Bagaimana dengan pembelajaran mendalam (PM)? PM menawarkan pembelajaran yang bertahap, mulai dari memahami, dilanjutkan pada mengaplikasikasikan, dan kemudian merefleksi. Memahami dalam arti mampu menunjukkan pemahaman terhadap pengetahuan esensial, pengetahuan aplikatif, serta pengetahuan nilai dan karakter. Mengaplikasi kurang lebih setara dengan para siswa melakukan pendalaman pengetahuan yang tiga tadi. Sedangkan Merefleksi merupakan kemampuan siswa dalam meregulasi diri, yaitu menunjukkan kepiawaian dalam mengontrol dan mengelola diri sendiri dalam mencapai tujuan dan meningkatkan kualitas hidupnya sehingga menjadi pembelajar yang sukses.
Penerapan PM juga dipandang sebagai penerapan pembelajaran yang memuliakan. Memuliakan dalam arti semua pihak yang terlibat dalam mendidik, mereka saling menghargai, saling menghormati, dengan mengedepankan siswa dari sisi potensi, martabat, dan nilai-nilai kemanusiannya. Pembelajaran yang diberikan dilakukan untuk mendorong munculnya berkesadaran, atau memicu siswa untuk memahami kenapa dirinya harus belajar, memiliki motivasi yang muncul dari dalam dirinya sendiri untuk mau belajar, dan mencari cara sendiri bagaimana cara belajar yang sesuai dengan kemampuan dan kesiapan dirinya sehingga menjadi siswa yang aktif belajar dan bisa mengatur dirinya sendiri dalam bagaimana membelajarkan dirinya sendiri.
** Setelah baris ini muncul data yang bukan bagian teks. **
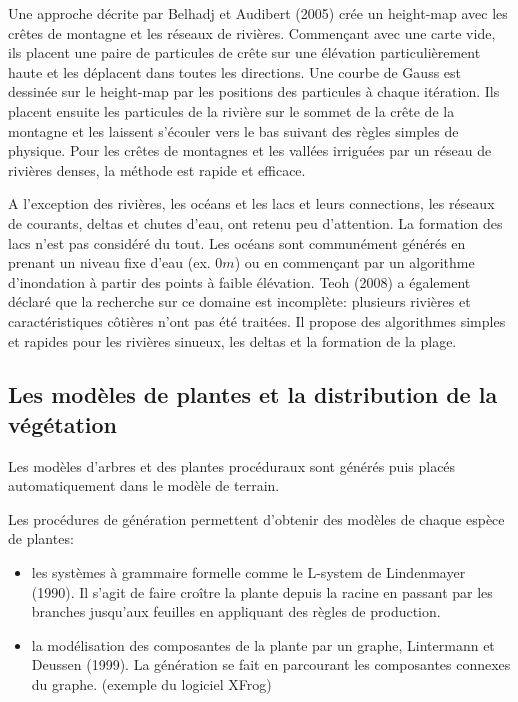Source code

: \documentclass[11pt]{article}
\begin{document}
Une approche décrite par Belhadj et Audibert (2005) crée un height-map avec les crêtes de montagne et les réseaux de rivières. Commençant avec une carte vide, ils placent une paire de particules de crête sur une élévation particulièrement haute et les déplacent dans toutes les directions. Une courbe de Gauss est dessinée sur le height-map par les positions des particules à chaque itération. Ils placent ensuite les particules de la rivière sur le sommet de la crête de la montagne et les laissent s'écouler vers le bas suivant des règles simples de physique. Pour les crêtes de montagnes et les vallées irriguées par un réseau de rivières denses, la méthode est rapide et efficace. \newline
 
 A l'exception des rivières, les océans et les lacs et leurs connections, les réseaux de courants, deltas et chutes d'eau, ont retenu peu d'attention. La formation des lacs n'est pas considéré du tout. Les océans sont communément générés en prenant un niveau fixe d'eau (ex. $0m$) ou en commençant par un algorithme d'inondation à partir des points à faible élévation. Teoh (2008) a également déclaré que la recherche sur ce domaine est incomplète: plusieurs rivières et caractéristiques côtières n'ont pas été traitées. Il propose des algorithmes simples et rapides pour les rivières sinueux, les deltas et la formation de la plage.
 
\subsection*{Les modèles de plantes et la distribution de la végétation}

Les modèles d'arbres et des plantes procéduraux sont générés puis placés automatiquement dans le modèle de terrain. 

Les procédures de génération permettent d'obtenir des modèles de chaque espèce de plantes:
\begin{itemize}
\item les systèmes à grammaire formelle comme le L-system de Lindenmayer (1990). Il s'agit de faire croître la plante depuis la racine en passant par les branches jusqu'aux feuilles en appliquant des règles de production.
\item la modélisation des composantes de la plante par un graphe, Lintermann et Deussen (1999). La génération se fait en parcourant les composantes connexes du graphe. (exemple du logiciel XFrog)\newline
\end{itemize}
\end{document}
Pembelajaran yang diberikan dengan pendekatan PM juga sejatinya pembelajaran yang memberikan manfaat dan nyambung dengan kebutuhan kehidupannya. Lebih jauh lagi, diharapkan para siswa mampu mengkonstruksi pengetahuan baru dari pengetahuan yang sudah diperolehnya dan dengan demikian kehidupannya menjadi lebih baik. Pelaksanaan PM dilakukan dengan suasana belajar yang positif, menyenangkan, menantang, dan memotivasi siswa atau menggembirakan. Siswa merasa terhubung secara emosional, sehingga relatif mudah untuk memahami, mengingat, dan menerapkan pengetahuan yang sedang dipelajarinya.